By the way, I still cannot help but observe that 4.7 years is close to a harmonic (1/4) of the lunar nodal cycle, and about half the length of recent solar cycles, and may be a harmonic of a bidecadal beat cycle combining the two. The cycles we are observing here (in the blue line in Figure 3) are of a magnitude (amplitude) that could be completely attributed to typical variations in TSI. Couple that with the variation of the lunar nodal cycle, and we have an adequate physical basis, it seems to me, for the cyclical part of the time series.
Then, on top of that, we have the anti-persistent response to random effects upon temperature described by Carvalho et al, and demonstrated in the bottom pane of Figure 3. I suspect you’ll find a lot of ENSO in the latter, but that still doesn’t rule out a harmonic in ENSO as well.
Works for me. 😉
Spence_UK (05:54:27) :
Paul Vaughan,
Two notes: firstly, whilst I agree that a blanket rejection of smoothing is wrong, smoothing can have negative impacts on the analysis being performed. In particular, any Hurst-like analysis which is influenced by spectral power at different scales will clearly be affected by smoothing, which implicitly modifies spectral power at different scales. Anyone who uses smoothing prior to Hurst type analyses immediately raises questions of why it is needed, and should provide a clear justification as to how they prevent said smoothing from interfering with results (or how they have calibrated out the interference)..
The smoothing here doesn’t do that. It simply acts as a low pass filter, filtering out high frequency oscillations (and noise). We (Anthony and I) demonstrated this in our paper, most effectively (in my view) with the following wavelet image:
http://wattsupwiththat.files.wordpress.com/2009/05/figure3.png?w=402&h=536
Figure 3 is just a different representation of what you see in the image linked above. It speaks for itself, and and the image above shows that the smoothing in question is not “interfering with results.” The Hurst exponent, as applied then to the two components of the time series, simply helps further describe the difference between the two.
The smoothing here doesn’t do that. It simply acts as a low pass filter, filtering out high frequency oscillations
Basil, low pass filters which filter out high frequency oscillations is the exact same thing as modifying spectral power at different scales.
And it is clear that the smoothing does affect the Hurst exponent just as I said it would (see point 4 from PaulM’s comment above).
PaulM (09:58:26) :
Basil,
This article starts well but then goes seriously downhill when you start smoothing the data before applying your tests. You must never do this or your results are meaningless. Here’s a quote from the blog of statistician William Briggs:
What Paul Vaughn said: Paul Vaughan (19:18:40) : . Smoothing has its uses (and its abuses). I agree with you in part, here:
4. The figure of 0.835 for the smoothed series is meaningless. It is purely a consequence of the smoothing. The more you smooth, the bigger this number will be. You can generate as many bogus ’signals’ as you like by smoothing in different ways. It is instructive to do this with data from a random number generator. Leif is right, the analysis should be performed on the raw data. Reading the comments more carefully I see that Spence_uk made this point too.

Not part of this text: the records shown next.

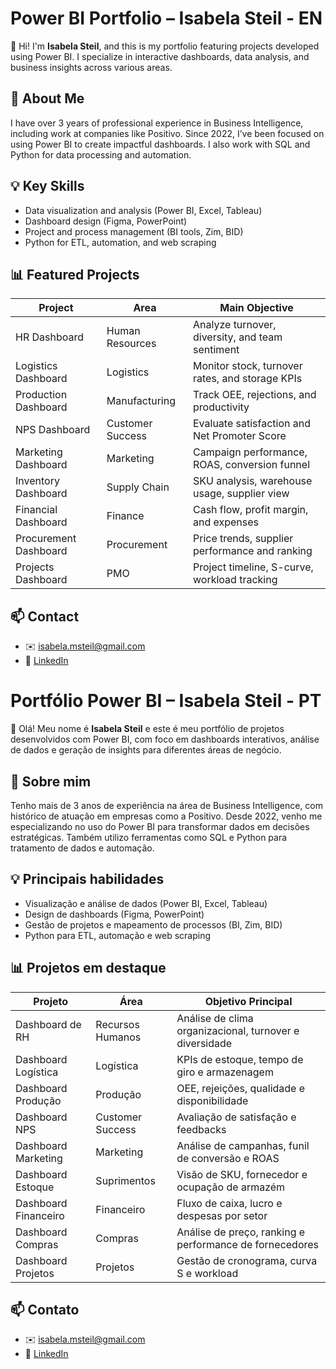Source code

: # Power BI Portfolio – Isabela Steil - EN

👋 Hi! I'm **Isabela Steil**, and this is my portfolio featuring projects developed using Power BI. I specialize in interactive dashboards, data analysis, and business insights across various areas.

## 📌 About Me

I have over 3 years of professional experience in Business Intelligence, including work at companies like Positivo. Since 2022, I’ve been focused on using Power BI to create impactful dashboards. I also work with SQL and Python for data processing and automation.

## 💡 Key Skills
- Data visualization and analysis (Power BI, Excel, Tableau)
- Dashboard design (Figma, PowerPoint)
- Project and process management (BI tools, Zim, BID)
- Python for ETL, automation, and web scraping

## 📊 Featured Projects

| Project              | Area              | Main Objective |
|----------------------|-------------------|-----------------|
| HR Dashboard         | Human Resources   | Analyze turnover, diversity, and team sentiment |
| Logistics Dashboard  | Logistics         | Monitor stock, turnover rates, and storage KPIs |
| Production Dashboard | Manufacturing     | Track OEE, rejections, and productivity |
| NPS Dashboard        | Customer Success  | Evaluate satisfaction and Net Promoter Score |
| Marketing Dashboard  | Marketing         | Campaign performance, ROAS, conversion funnel |
| Inventory Dashboard  | Supply Chain      | SKU analysis, warehouse usage, supplier view |
| Financial Dashboard  | Finance           | Cash flow, profit margin, and expenses |
| Procurement Dashboard| Procurement       | Price trends, supplier performance and ranking |
| Projects Dashboard   | PMO               | Project timeline, S-curve, workload tracking |

## 📫 Contact
- ✉️ isabela.msteil@gmail.com  
- 💼 [LinkedIn](https://www.linkedin.com/in/isabelasteil)

# Portfólio Power BI – Isabela Steil - PT

👋 Olá! Meu nome é **Isabela Steil** e este é meu portfólio de projetos desenvolvidos com Power BI, com foco em dashboards interativos, análise de dados e geração de insights para diferentes áreas de negócio.

## 📌 Sobre mim

Tenho mais de 3 anos de experiência na área de Business Intelligence, com histórico de atuação em empresas como a Positivo. Desde 2022, venho me especializando no uso do Power BI para transformar dados em decisões estratégicas. Também utilizo ferramentas como SQL e Python para tratamento de dados e automação.

## 💡 Principais habilidades
- Visualização e análise de dados (Power BI, Excel, Tableau)
- Design de dashboards (Figma, PowerPoint)
- Gestão de projetos e mapeamento de processos (BI, Zim, BID)
- Python para ETL, automação e web scraping

## 📊 Projetos em destaque

| Projeto             | Área           | Objetivo Principal |
|---------------------|----------------|---------------------|
| Dashboard de RH      | Recursos Humanos | Análise de clima organizacional, turnover e diversidade |
| Dashboard Logística  | Logística        | KPIs de estoque, tempo de giro e armazenagem |
| Dashboard Produção   | Produção         | OEE, rejeições, qualidade e disponibilidade |
| Dashboard NPS        | Customer Success | Avaliação de satisfação e feedbacks |
| Dashboard Marketing  | Marketing        | Análise de campanhas, funil de conversão e ROAS |
| Dashboard Estoque    | Suprimentos      | Visão de SKU, fornecedor e ocupação de armazém |
| Dashboard Financeiro | Financeiro       | Fluxo de caixa, lucro e despesas por setor |
| Dashboard Compras    | Compras          | Análise de preço, ranking e performance de fornecedores |
| Dashboard Projetos   | Projetos         | Gestão de cronograma, curva S e workload |

## 📫 Contato
- ✉️ isabela.msteil@gmail.com  
- 💼 [LinkedIn](https://www.linkedin.com/in/isabelasteil)


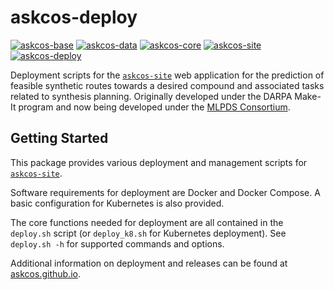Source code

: # askcos-deploy
[![askcos-base](https://img.shields.io/badge/-askcos--base-lightgray?style=flat-square)](https://github.com/ASKCOS/askcos-base)
[![askcos-data](https://img.shields.io/badge/-askcos--data-lightgray?style=flat-square)](https://github.com/ASKCOS/askcos-data)
[![askcos-core](https://img.shields.io/badge/-askcos--core-lightgray?style=flat-square)](https://github.com/ASKCOS/askcos-core)
[![askcos-site](https://img.shields.io/badge/-askcos--site-lightgray?style=flat-square)](https://github.com/ASKCOS/askcos-site)
[![askcos-deploy](https://img.shields.io/badge/-askcos--deploy-blue?style=flat-square)](https://github.com/ASKCOS/askcos-deploy)

Deployment scripts for the [`askcos-site`](https://github.com/ASKCOS/askcos-site) web application for the prediction of feasible synthetic routes towards a desired compound and associated tasks related to synthesis planning. Originally developed under the DARPA Make-It program and now being developed under the [MLPDS Consortium](http://mlpds.mit.edu).

## Getting Started

This package provides various deployment and management scripts for [`askcos-site`](https://github.com/ASKCOS/askcos-site).

Software requirements for deployment are Docker and Docker Compose. A basic configuration for Kubernetes is also provided.

The core functions needed for deployment are all contained in the `deploy.sh` script (or `deploy_k8.sh` for Kubernetes deployment). See `deploy.sh -h` for supported commands and options.

Additional information on deployment and releases can be found at [askcos.github.io](https://askcos.github.io).
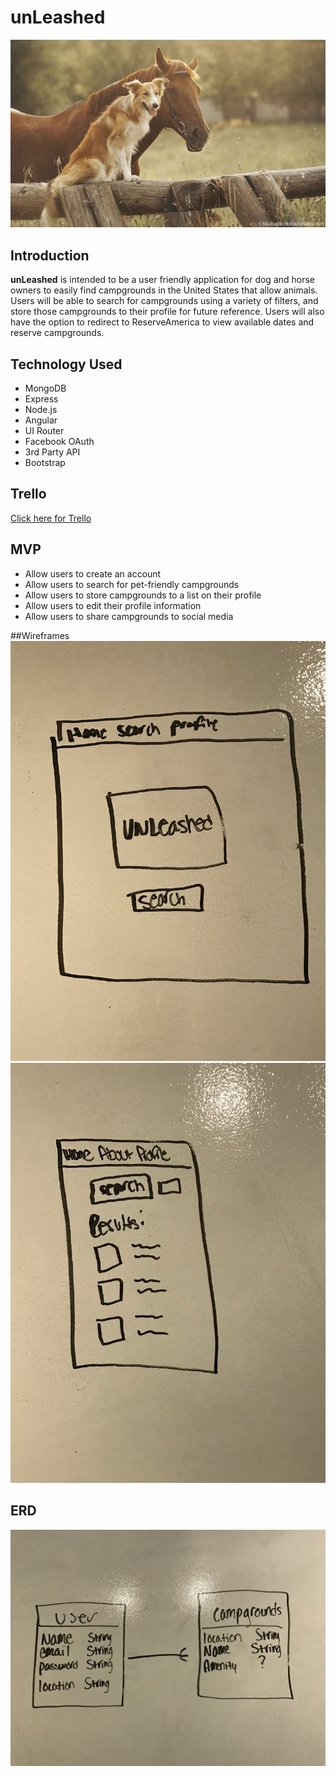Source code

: # unLeashed

![wireframe](./public/assets/horsedog2.jpg)

## Introduction

**unLeashed** is intended to be a user friendly application for dog and horse owners to easily find campgrounds in the United States that allow animals. Users will be able to search for campgrounds using a variety of filters, and store those campgrounds to their profile for future reference. Users will also have the option to redirect to ReserveAmerica to view available dates and reserve campgrounds.

## Technology Used

* MongoDB
* Express
* Node.js
* Angular
* UI Router
* Facebook OAuth
* 3rd Party API
* Bootstrap

## Trello
[Click here for Trello](https://trello.com/b/0TamfD4F/unleashed)

## MVP
* Allow users to create an account
* Allow users to search for pet-friendly campgrounds
* Allow users to store campgrounds to a list on their profile
* Allow users to edit their profile information
* Allow users to share campgrounds to social media
 
 ##Wireframes
 ![wireframe1](./public/assets/landing.JPG)
![wireframe2](./public/assets/results.JPG)

## ERD
![wireframe](./public/assets/ERD.JPG)
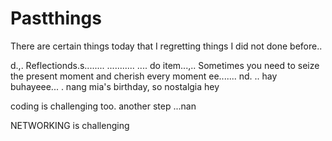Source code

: # Pastthings

There are certain things today that I regretting things I did not done before..

d.,.
Reflectionds.s........
...........
....
do item...,..
Sometimes you need to seize the present moment and cherish every moment ee.......
nd.
..
hay buhayeee...
.
nang mia's birthday, so nostalgia
hey

coding is challenging too.
another step ...nan

NETWORKING is challenging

Not that it is meaningless (I do not agree there), but that it is a result or consequence of the smoothing. Of course it is. The Hurst exponent doesn’t “prove” anything, and is not cited for such. It is simply a descriptive statistic. The smoothing is justified, or not, on other grounds. Have you read the paper Anthony and I wrote? We deal there extensively with the smoothing we’re using, and show that it is no different, in its results, that can be shown otherwise with wavelet analysis and spectrum analysis. It is useful, however, as yet another way of looking at the data. We’ve justified the smoothing on other grounds. Here the Hurst exponent is simply calculated as a descriptive statistic to show that what appears as a random walk in the raw temperature data may be in fact the result of offsetting persistence (cycles, captured by the smoothing), and anti-persistence (in yearly variations in annual trend, or rate of growth).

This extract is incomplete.